Gezi olayı, iktidarın yıllardır, liberalizmin, “yetmez ama evet”çi, solun da katkılarıyla karşı karşıya getirmeye çalıştığı kesimleri iktidara karşı birleştirmeye başladı. "Gezi"de, verili aidiyetler ikinci plana düştü, "düşman" bayraklar iktidara karşı birlikte havaya kalktı, farklı dünyalar paylaşıldı, paylaşılamayanların varlığı, renkleri korundu, nefret yok oldu yeni diyaloglar yeni fikirler, olasılıklar oluştu. Mallar ürünlere dönüştü, değişim değeri yerini kullanım değerine, tüketim yerini ortaklaşa kullanıma bıraktı. Bilenler, bilme imtiyazını bir kenara bırakıp dinleme ve öğrenme olanağını kullanma şansına sahip oldular. " Ben", "biz" oldu. "Olay" sırasında "Yaşam" en azından bir süre için bir KARNAVAL oldu ve aslında nasıl, olması gerektiğini katılanlara gösterdi. "Olay" katılanlar üzerinde iz bıraktı, onları değiştirdi, "yeniledi". "Olay"ın izi yeni bir ahlakın, yeni bir insanın varlığına, yeni bir "öznenin" doğduğunu muştuluyordu. Bu, içinde yaşadığı topluma uyumlu bireyin, olayın ahlakını benimseyerek, ona sadakatini açıklayarak evrenselleştirmeye çalışarak özneleşmesiydi.


ÜÇ TAVIR

"Olay"ın  arkasından ortaya  her zaman üç tavır çıkıyor.

Birincisi, olayın öznesinin tavrıdır. O olayı tanır, olumlar, sonuçlarıyla ( hakikati ve ahlakıyla) benimser. Olaya "sadık" kalacağını açıklar, olayın izlerini korumaya, ahlakını evrenselleştirmeye çabalar, böylece tarih sahnesinde yerini alır.


İkinci tavrı ikiye ayırabiliriz: (A) Sistemle sürdürmekte olduğu mücadele üzerine gölge düşüreceğini, olumsuz etki yapacağını düşünerek, "bu bir şey mi? Biz senelerdir hem de ne koşullarda...", anımsatmasıyla yaşananları sıradanlaştırarak olay kategorisinin dışına itmek isteyen yaklaşım. (B) Olayı görmezden gelerek izlerini değersizleştirmeye, kalıcılığını sabote etmeye çalışan yaklaşım. Bu İkinci, "inkarcı" olarak da tanımlayabileceğimiz yaklaşıma göre "olay" aslında olay değil birilerinin (örneğin gençlerin) bir tepkisidir.
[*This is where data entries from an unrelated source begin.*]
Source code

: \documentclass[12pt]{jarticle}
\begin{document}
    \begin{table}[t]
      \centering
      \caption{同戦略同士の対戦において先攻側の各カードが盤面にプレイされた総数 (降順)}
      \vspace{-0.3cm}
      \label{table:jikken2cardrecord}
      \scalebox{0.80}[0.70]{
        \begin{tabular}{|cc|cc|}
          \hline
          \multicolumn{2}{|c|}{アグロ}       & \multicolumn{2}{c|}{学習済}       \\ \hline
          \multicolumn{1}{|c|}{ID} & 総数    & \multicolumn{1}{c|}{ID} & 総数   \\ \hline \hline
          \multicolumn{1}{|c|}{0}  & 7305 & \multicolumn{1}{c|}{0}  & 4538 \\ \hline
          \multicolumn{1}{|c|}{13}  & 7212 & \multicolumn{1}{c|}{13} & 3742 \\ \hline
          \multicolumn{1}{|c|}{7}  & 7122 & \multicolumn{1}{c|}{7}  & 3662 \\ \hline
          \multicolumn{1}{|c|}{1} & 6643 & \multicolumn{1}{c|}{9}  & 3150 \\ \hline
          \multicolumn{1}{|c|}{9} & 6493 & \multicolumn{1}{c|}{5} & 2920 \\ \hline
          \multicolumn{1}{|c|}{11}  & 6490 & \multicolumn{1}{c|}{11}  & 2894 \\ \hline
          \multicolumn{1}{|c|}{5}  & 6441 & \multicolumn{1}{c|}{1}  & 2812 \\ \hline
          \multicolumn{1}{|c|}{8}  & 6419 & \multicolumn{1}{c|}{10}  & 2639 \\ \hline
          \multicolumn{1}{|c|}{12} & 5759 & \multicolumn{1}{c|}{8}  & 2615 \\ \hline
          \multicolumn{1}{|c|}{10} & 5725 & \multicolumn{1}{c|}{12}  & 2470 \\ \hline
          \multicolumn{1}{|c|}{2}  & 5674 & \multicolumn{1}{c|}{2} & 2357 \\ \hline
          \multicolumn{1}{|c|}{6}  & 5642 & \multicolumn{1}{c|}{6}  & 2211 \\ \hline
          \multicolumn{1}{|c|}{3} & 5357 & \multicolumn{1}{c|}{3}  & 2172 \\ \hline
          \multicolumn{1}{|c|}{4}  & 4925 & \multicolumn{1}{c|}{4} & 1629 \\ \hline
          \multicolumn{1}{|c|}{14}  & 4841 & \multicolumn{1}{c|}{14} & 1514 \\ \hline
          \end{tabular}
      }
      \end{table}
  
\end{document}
Ya da "olay", olay öncesinin bilgisine aittir, diğer bir deyişle ya emperyalist, ya da Yahudi, ya da faiz lobisinin - ki aslında Yahudi düşmanlığının utangaç adıdır- komplosudur, ya da birilerinin ( olay öncesinin sadakatlerinin) sıradan vatandaşı kışkırtmasının ürünüdür. Bu kategoride bir tavır olayın bitişini yenilgi olarak tanımlayıp aslında bir şey değişmediğini anlatmaya çabalar; her şey eskisi gibidir, zaman hiç "kırılmamıştır", hala önemsiz bir sıradanlıkla akmaya devam etmektedir.
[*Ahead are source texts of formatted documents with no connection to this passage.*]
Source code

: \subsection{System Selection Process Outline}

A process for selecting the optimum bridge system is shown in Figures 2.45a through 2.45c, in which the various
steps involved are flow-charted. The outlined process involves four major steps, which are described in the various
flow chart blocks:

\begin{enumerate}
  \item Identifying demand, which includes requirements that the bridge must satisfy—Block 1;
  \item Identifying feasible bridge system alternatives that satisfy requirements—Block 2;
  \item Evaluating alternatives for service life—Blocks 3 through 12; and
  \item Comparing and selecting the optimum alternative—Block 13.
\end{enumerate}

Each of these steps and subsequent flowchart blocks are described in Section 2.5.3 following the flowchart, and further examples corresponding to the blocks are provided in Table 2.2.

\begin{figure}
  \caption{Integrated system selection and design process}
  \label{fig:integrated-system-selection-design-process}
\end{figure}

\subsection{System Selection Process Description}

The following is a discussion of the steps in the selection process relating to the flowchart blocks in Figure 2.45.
Üçüncüsü, "reaksiyoner" tavırdır. Bu tavır "olayın" olduğunu bilir, yarattığı hakikatin ve öznesinin iktidarına, bu iktidara bağlı çıkarları tehdit ettiğini görür, izlerimi silmek için fiziki ve simgesel şiddetle tepki gösterir. Bu reaksiyoner tavır, ikinci, inkarcı tavrın tepkilerinden, özellikle simgesel şiddet uygulamada yararlanır, hatta onun desteğini bile alabilir.
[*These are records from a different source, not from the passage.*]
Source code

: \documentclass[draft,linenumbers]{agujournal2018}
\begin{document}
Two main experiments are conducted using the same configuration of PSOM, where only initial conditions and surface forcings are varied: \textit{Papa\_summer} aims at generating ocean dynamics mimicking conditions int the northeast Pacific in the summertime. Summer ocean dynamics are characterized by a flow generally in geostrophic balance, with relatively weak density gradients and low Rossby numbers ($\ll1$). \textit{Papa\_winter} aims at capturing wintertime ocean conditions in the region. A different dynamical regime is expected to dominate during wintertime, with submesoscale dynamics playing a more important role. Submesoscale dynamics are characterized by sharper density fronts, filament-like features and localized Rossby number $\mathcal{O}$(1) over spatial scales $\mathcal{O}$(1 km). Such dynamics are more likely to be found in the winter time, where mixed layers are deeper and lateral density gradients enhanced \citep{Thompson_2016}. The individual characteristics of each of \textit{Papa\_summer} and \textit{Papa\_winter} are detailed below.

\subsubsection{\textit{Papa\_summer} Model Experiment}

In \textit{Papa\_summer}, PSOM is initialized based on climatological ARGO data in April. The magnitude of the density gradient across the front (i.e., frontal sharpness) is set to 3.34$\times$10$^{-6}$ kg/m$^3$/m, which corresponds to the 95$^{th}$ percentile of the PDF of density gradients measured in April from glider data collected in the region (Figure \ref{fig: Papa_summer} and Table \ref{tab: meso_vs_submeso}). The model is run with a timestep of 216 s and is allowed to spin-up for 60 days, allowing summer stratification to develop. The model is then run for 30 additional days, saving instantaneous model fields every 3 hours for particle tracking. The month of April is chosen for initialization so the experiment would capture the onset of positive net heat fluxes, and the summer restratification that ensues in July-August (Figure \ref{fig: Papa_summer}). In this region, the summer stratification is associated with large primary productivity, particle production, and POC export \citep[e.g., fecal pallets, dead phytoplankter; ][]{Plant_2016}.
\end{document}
Gezi direnişinden, "KARNAVALDAN" sonra, şimdi mücadele "olayın" yarattığı hakikatin-  eşitlikçi, özgürlükçü, dayanışmacı, paylaşımcı ve sermaye ilişkisinin dışında bir başka dünya kurma olasılığı- üzerinden , "olayın" hakikatinin öznesiyle, inkârcı, reaksiyoner güçler arasında sürecektir. Gerçek anlamda "yeni", "iyi" olanın yaratılabilmesinin  şansı, reaksiyoner ve inkârcı güçlerin aşılmasında yatıyor.